US 12,260,622 B2
	Systems, methods, and apparatuses for the generation of source models for transfer learning to application specific models used in the processing of medical imaging
Zongwei Zhou, Tempe, AZ (US); Vatsal Sodha, San Jose, CA (US); Md Mahfuzur Rahman Siddiquee, Tempe, AZ (US); Ruibin Feng, Scottsdale, AZ (US); Nima Tajbakhsh, Los Angeles, CA (US); and Jianming Liang, Scottsdale, AZ (US)
Assigned to Arizona Board of Regents on behalf of Arizona State University, Scottsdale, AZ (US)
Appl. No. 17/625,313
Filed by Arizona Board of Regents on behalf of Arizona State University, Scottsdale, AZ (US)
PCT Filed Jul. 17, 2020, PCT No. PCT/US2020/042560 § 371(c)(1), (2) Date Jan. 6, 2022, PCT Pub. No. WO2021/016087, PCT Pub. Date Jan. 28, 2021.
Claims priority of provisional application 62/876,502, filed on Jul. 19, 2019.
Prior Publication US 2022/0262105 A1, Aug. 18, 2022
Int. Cl. G06V 10/82 (2022.01); G06V 10/774 (2022.01); G06V 10/776 (2022.01); G06V 10/98 (2022.01)

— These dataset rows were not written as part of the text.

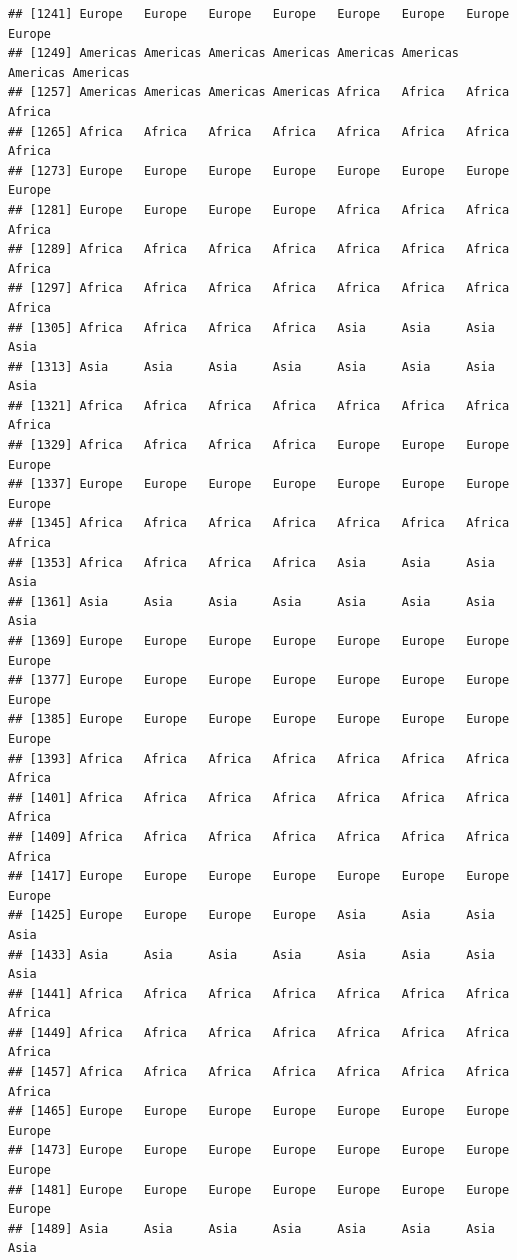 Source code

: \documentclass[
]{article}
\begin{document}
\begin{verbatim}
## [1241] Europe   Europe   Europe   Europe   Europe   Europe   Europe   Europe  
## [1249] Americas Americas Americas Americas Americas Americas Americas Americas
## [1257] Americas Americas Americas Americas Africa   Africa   Africa   Africa  
## [1265] Africa   Africa   Africa   Africa   Africa   Africa   Africa   Africa  
## [1273] Europe   Europe   Europe   Europe   Europe   Europe   Europe   Europe  
## [1281] Europe   Europe   Europe   Europe   Africa   Africa   Africa   Africa  
## [1289] Africa   Africa   Africa   Africa   Africa   Africa   Africa   Africa  
## [1297] Africa   Africa   Africa   Africa   Africa   Africa   Africa   Africa  
## [1305] Africa   Africa   Africa   Africa   Asia     Asia     Asia     Asia    
## [1313] Asia     Asia     Asia     Asia     Asia     Asia     Asia     Asia    
## [1321] Africa   Africa   Africa   Africa   Africa   Africa   Africa   Africa  
## [1329] Africa   Africa   Africa   Africa   Europe   Europe   Europe   Europe  
## [1337] Europe   Europe   Europe   Europe   Europe   Europe   Europe   Europe  
## [1345] Africa   Africa   Africa   Africa   Africa   Africa   Africa   Africa  
## [1353] Africa   Africa   Africa   Africa   Asia     Asia     Asia     Asia    
## [1361] Asia     Asia     Asia     Asia     Asia     Asia     Asia     Asia    
## [1369] Europe   Europe   Europe   Europe   Europe   Europe   Europe   Europe  
## [1377] Europe   Europe   Europe   Europe   Europe   Europe   Europe   Europe  
## [1385] Europe   Europe   Europe   Europe   Europe   Europe   Europe   Europe  
## [1393] Africa   Africa   Africa   Africa   Africa   Africa   Africa   Africa  
## [1401] Africa   Africa   Africa   Africa   Africa   Africa   Africa   Africa  
## [1409] Africa   Africa   Africa   Africa   Africa   Africa   Africa   Africa  
## [1417] Europe   Europe   Europe   Europe   Europe   Europe   Europe   Europe  
## [1425] Europe   Europe   Europe   Europe   Asia     Asia     Asia     Asia    
## [1433] Asia     Asia     Asia     Asia     Asia     Asia     Asia     Asia    
## [1441] Africa   Africa   Africa   Africa   Africa   Africa   Africa   Africa  
## [1449] Africa   Africa   Africa   Africa   Africa   Africa   Africa   Africa  
## [1457] Africa   Africa   Africa   Africa   Africa   Africa   Africa   Africa  
## [1465] Europe   Europe   Europe   Europe   Europe   Europe   Europe   Europe  
## [1473] Europe   Europe   Europe   Europe   Europe   Europe   Europe   Europe  
## [1481] Europe   Europe   Europe   Europe   Europe   Europe   Europe   Europe  
## [1489] Asia     Asia     Asia     Asia     Asia     Asia     Asia     Asia    

\end{verbatim}
\end{document}

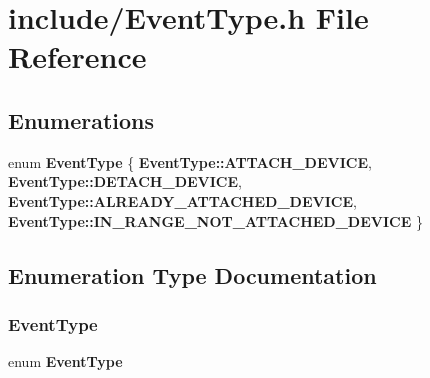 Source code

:\section{include/\+Event\+Type.h File Reference}
\label{_event_type_8h}
\subsection*{Enumerations}
\begin{DoxyCompactItemize}
\item 
enum \textbf{ Event\+Type} \{ \textbf{ Event\+Type\+::\+A\+T\+T\+A\+C\+H\+\_\+\+D\+E\+V\+I\+CE}, 
\textbf{ Event\+Type\+::\+D\+E\+T\+A\+C\+H\+\_\+\+D\+E\+V\+I\+CE}, 
\textbf{ Event\+Type\+::\+A\+L\+R\+E\+A\+D\+Y\+\_\+\+A\+T\+T\+A\+C\+H\+E\+D\+\_\+\+D\+E\+V\+I\+CE}, 
\textbf{ Event\+Type\+::\+I\+N\+\_\+\+R\+A\+N\+G\+E\+\_\+\+N\+O\+T\+\_\+\+A\+T\+T\+A\+C\+H\+E\+D\+\_\+\+D\+E\+V\+I\+CE}
 \}
\end{DoxyCompactItemize}


\subsection{Enumeration Type Documentation}
\mbox{\label{_event_type_8h_a2628ea8d12e8b2563c32f05dc7fff6fa}} 
\subsubsection{EventType}
{\footnotesize\ttfamily enum \textbf{ Event\+Type}\hspace{0.3cm}{\ttfamily [strong]}}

CPC G06V 10/7747 (2022.01) [G06V 10/776 (2022.01); G06V 10/82 (2022.01); G06V 10/98 (2022.01); G06V 2201/03 (2022.01)]

21 Claims

1. A system comprising:

a memory to store instructions;

a set of one or more processors to execute the instructions stored in the memory to:

identify a group of unlabeled and unannotated training samples, wherein each unlabeled and unannotated training sample includes a medical image of a selected anatomical region of a body of a patient;

for each unlabeled and unannotated training sample in the group of unlabeled and unannotated training samples:

identify a patch that is a portion of the medial image corresponding to the unlabeled and unannotated training sample;

identify one or more transformations to be applied to the patch; and

generate a transformed patch by applying the one or more transformations to the patch; and

train a source model comprising an encoder-decoder network to learn anatomical patterns from the medical images of the selected anatomical region in a self-supervised manner using a group of transformed patches corresponding to the group of unlabeled and unannotated training samples, and without using labeled or annotated training samples, wherein the encoder-decoder network is trained to generate an approximation of the patch from a corresponding transformed patch, and wherein the encoder-decoder network is trained to minimize a loss function that indicates a difference between the generated approximation of the patch and the patch.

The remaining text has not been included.